I always wanted to have my concerns taken seriously as a kid.  Specifically, when it came to lessons in school: “Why are we doing this?  How’s this going to matter anywhere else the world except the stupid-ass grade I have to make here?”  Usually the answers (if they would even offer them) were lame and unsatisfactory.

Then I became a teacher.  My dream came true to haunt me.  We are expected to relate lessons to student’s lives today and in their futures and to their other studies.  It’s exasperating to listen to whiny young voices complain and argue.  As if there’s any argument they can make that will get me to exempt them or change the lesson.

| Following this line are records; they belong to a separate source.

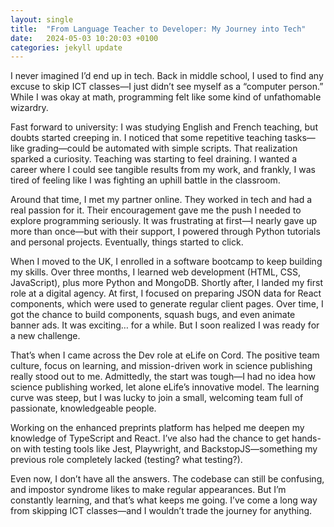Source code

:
 ```yaml
---
layout: single
title:  "From Language Teacher to Developer: My Journey into Tech"
date:   2024-05-03 10:20:03 +0100
categories: jekyll update
---
```


I never imagined I’d end up in tech. Back in middle school, I used to find any excuse to skip ICT classes—I just didn’t see myself as a “computer person.” While I was okay at math, programming felt like some kind of unfathomable wizardry.

Fast forward to university: I was studying English and French teaching, but doubts started creeping in. I noticed that some repetitive teaching tasks—like grading—could be automated with simple scripts. That realization sparked a curiosity. Teaching was starting to feel draining. I wanted a career where I could see tangible results from my work, and frankly, I was tired of feeling like I was fighting an uphill battle in the classroom.

Around that time, I met my partner online. They worked in tech and had a real passion for it. Their encouragement gave me the push I needed to explore programming seriously. It was frustrating at first—I nearly gave up more than once—but with their support, I powered through Python tutorials and personal projects. Eventually, things started to click.

When I moved to the UK, I enrolled in a software bootcamp to keep building my skills. Over three months, I learned web development (HTML, CSS, JavaScript), plus more Python and MongoDB. Shortly after, I landed my first role at a digital agency. At first, I focused on preparing JSON data for React components, which were used to generate regular client pages. Over time, I got the chance to build components, squash bugs, and even animate banner ads. It was exciting… for a while. But I soon realized I was ready for a new challenge.

That’s when I came across the Dev role at eLife on Cord. The positive team culture, focus on learning, and mission-driven work in science publishing really stood out to me. Admittedly, the start was tough—I had no idea how science publishing worked, let alone eLife’s innovative model. The learning curve was steep, but I was lucky to join a small, welcoming team full of passionate, knowledgeable people.

Working on the enhanced preprints platform has helped me deepen my knowledge of TypeScript and React. I’ve also had the chance to get hands-on with testing tools like Jest, Playwright, and BackstopJS—something my previous role completely lacked (testing? what testing?).

Even now, I don’t have all the answers. The codebase can still be confusing, and impostor syndrome likes to make regular appearances. But I’m constantly learning, and that’s what keeps me going. I’ve come a long way from skipping ICT classes—and I wouldn’t trade the journey for anything.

While why they are being expected to both participate in a lesson and an assessment of their understanding of said lesson, many of my kids are chronically Effort Stingy.  They will do the very minimum required.  They won’t read material closely if they read it at all.  The put no attention to detail.  And they use the bare minimum number of words written and apply little or no creativity.

Soon a new round whining and arguing about the grades that result from their stingy efforts.

If this were solely a memoir, I’d now examine my own Effort Stinginess which I have in, not only spades but hearts, diamonds and clubs too.  (Thank goodness it’s not so much about me outside the classroom).  Suffice it to say if we had more planning periods, more assistance with all the classroom tasks and…how shall I say… a culture that gave a shit about other people’s children, we’d have much more time to learn much faster how to be better lesson planners and importance justifiers, thus making us better teachers, them better students and schools that suck less.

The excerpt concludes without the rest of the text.